A Model T on Skis
The biggest challenge rural letter carriers faced was finding a vehicle that could take them on their daily rounds. Unlike their city counterparts, rural carriers have always been responsible for providing their own transportation. Northern carriers needed to find ways to make their cars useful in winter months when deep snow was too much for the vehicles of the day to overcome.
This 1921 Ford Model-T was owned by rural carrier Harold Crabtree of Central Square, New York. While the car worked fine most of the year, New England winter snow often stopped the car before Crabtree was able to start his daily rounds. After suffering through a few winters of using his back-up horses and sled instead of the car, he decided to buy the Model-T snowmobile attachment kit advertised as the “mailman’s special.” The kit included skis that replaced the front tires and caterpillar treads that wrapped around the back tires.
The attachment manufactured by Farm Specialty Manufacturing Company of New Holstein, Wisconsin, had its history in a series of designs and adaptations dating to the first decade of the 20th century. One of the most successful transformation kits was a direct descendent of Crabtree’s purchase. It was the work of inventor Virgil White. In 1906 White began trying to convert automobiles into snowmobiles using a Buick Model G. After the Model-T’s popularity made it the go-to car of the early 20th century, White turned his attention to creating a kit for that vehicle, devising a series of designs that he patented over the next few years.

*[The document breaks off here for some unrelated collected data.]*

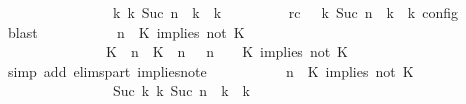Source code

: \begin{isabellebody}
\ \ \ \ \ \ \ \ \ \ \ \ \ \ \ \ {\isasymhookrightarrow}\isactrlbsup k\isactrlesup \ {\isacharparenleft}{\isasymGamma}\isactrlsub k{\isacharcomma}\ Suc\ n\ {\isasymturnstile}\ {\isasymPsi}\isactrlsub k\ {\isasymtriangleright}\ {\isasymPhi}\isactrlsub k{\isacharparenright}{\isacartoucheclose}\isanewline
\ \ \ \ \ \ \ \ \ rc{\isacharcolon}{\isacartoucheopen}{\isasymrho}\ {\isasymin}\ {\isasymlbrakk}\ {\isasymGamma}\isactrlsub k{\isacharcomma}\ Suc\ n\ {\isasymturnstile}\ {\isasymPsi}\isactrlsub k\ {\isasymtriangleright}\ {\isasymPhi}\isactrlsub k\ {\isasymrbrakk}\isactrlsub c\isactrlsub o\isactrlsub n\isactrlsub f\isactrlsub i\isactrlsub g{\isacartoucheclose}\ \isamarkupfalse%
\ blast\isanewline
\ \ \ \ \ \ \ \ \isamarkupfalse%
\ {\isacartoucheopen}{\isacharparenleft}{\isasymGamma}{\isacharcomma}\ n\ {\isasymturnstile}\ {\isacharparenleft}{\isacharparenleft}K\ implies\ not\ K\ {\isacharhash}\ {\isasymPsi}{\isacharparenright}\ {\isasymtriangleright}\ {\isasymPhi}{\isacharparenright}\isanewline
\ \ \ \ \ \ \ \ \ \ \ \ \ \ {\isasymhookrightarrow}\ {\isacharparenleft}{\isacharparenleft}{\isacharparenleft}K\ {\isasymUp}\ n{\isacharparenright}\ {\isacharhash}\ {\isacharparenleft}K\ {\isasymnot}{\isasymUp}\ n{\isacharparenright}\ {\isacharhash}\ {\isasymGamma}{\isacharparenright}{\isacharcomma}\ n\ {\isasymturnstile}\ {\isasymPsi}\ {\isasymtriangleright}\ {\isacharparenleft}{\isacharparenleft}K\ implies\ not\ K\ {\isacharhash}\ {\isasymPhi}{\isacharparenright}{\isacharparenright}{\isacartoucheclose}\isanewline
\ \ \ \ \ \ \ \ \ \ \isamarkupfalse%
\ {\isacharparenleft}simp\ add{\isacharcolon}\ elims{\isacharunderscore}part\ implies{\isacharunderscore}not{\isacharunderscore}e{}{\isacharparenright}\isanewline
\ \ \ \ \ \ \ \ \isamarkupfalse%
\ {\isacartoucheopen}{\isacharparenleft}{\isasymGamma}{\isacharcomma}\ n\ {\isasymturnstile}\ {\isacharparenleft}{\isacharparenleft}K\ implies\ not\ K\ {\isacharhash}\ {\isasymPsi}{\isacharparenright}\ {\isasymtriangleright}\ {\isasymPhi}{\isacharparenright}\isanewline
\ \ \ \ \ \ \ \ \ \ \ \ \ \ \ \ {\isasymhookrightarrow}\isactrlbsup Suc\ k\isactrlesup \ {\isacharparenleft}{\isasymGamma}\isactrlsub k{\isacharcomma}\ Suc\ n\ {\isasymturnstile}\ {\isasymPsi}\isactrlsub k\ {\isasymtriangleright}\ {\isasymPhi}\isactrlsub k{\isacharparenright}{\isacartoucheclose}\isanewline

\end{isabellebody}
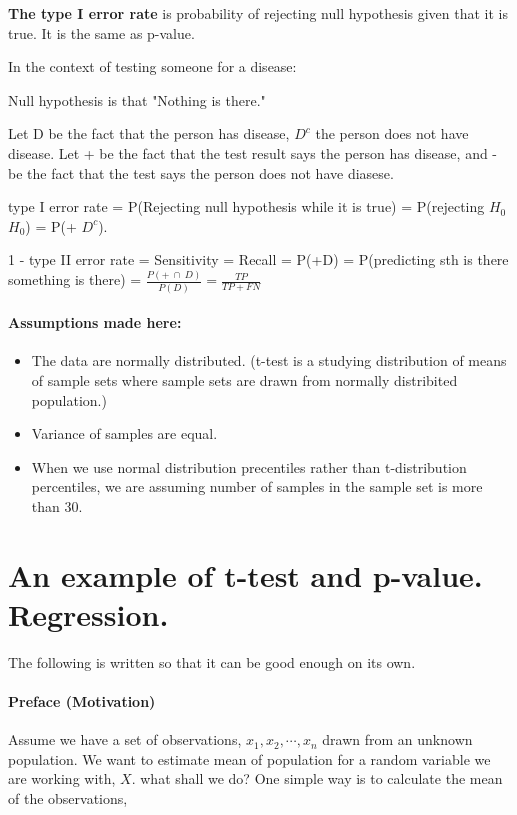 \documentclass[11pt]{article}
\providecommand{\tightlist}{%
      \setlength{\itemsep}{0pt}\setlength{\parskip}{0pt}}
\begin{document}
\textbf{The type I error rate} is probability of rejecting null
hypothesis given that it is true. It is the same as p-value.

    In the context of testing someone for a disease:

Null hypothesis is that "Nothing is there."

Let D be the fact that the person has disease, $D^c$ the person does
not have disease. Let + be the fact that the test result says the person
has disease, and - be the fact that the test says the person does not
have diasese.

type I error rate = P(Rejecting null hypothesis while it is true) =
P(rejecting $H_0$ \textbar{} $H_0$) = P(+ \textbar{} $D^c$).

1 - type II error rate = Sensitivity = Recall = P(+\textbar{}D) =
P(predicting sth is there \textbar{} something is there) =
$\frac{P(+ \: \cap \: D)}{P(D)} = \frac{TP}{TP + FN}$

    \paragraph{Assumptions made here:}\label{assumpstions-made-here}

\begin{itemize}
\tightlist
\item
  The data are normally distributed. (t-test is a studying distribution
  of means of sample sets where sample sets are drawn from normally
  distribited population.)
\item
  Variance of samples are equal.
\item
  When we use normal distribution precentiles rather than t-distribution
  percentiles, we are assuming number of samples in the sample set is
  more than 30.
\end{itemize}

\section{{An example of t-test and p-value. Regression.}}

The following is written so that it can be good enough on its own.
    \paragraph{Preface (Motivation)}\label{preface-motivation}

Assume we have a set of observations, $x_1, x_2, \cdots, x_n$ drawn
from an unknown population. We want to estimate mean of population for a
random variable we are working with, $X$. what shall we do? One simple
way is to calculate the mean of the observations,
\end{document}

By 1922 White was sure enough of his latest design to begin marketing it to the public and sold just over 70 kits in the next year. White sold the kits for $250 to $400 each, depending on size and complexity, from his new Snowmobile Company in West Ossipee, New Hampshire. A few years later White sold his snowmobile patents to the Farm Specialty Manufacturing Company which quickly recognized the kits’ appeal to rural carriers and advertised the attachment kit in postal association publications. Rural carriers across the northern United States were able to keep their cars on the road through the year thanks to the “mailman’s special.”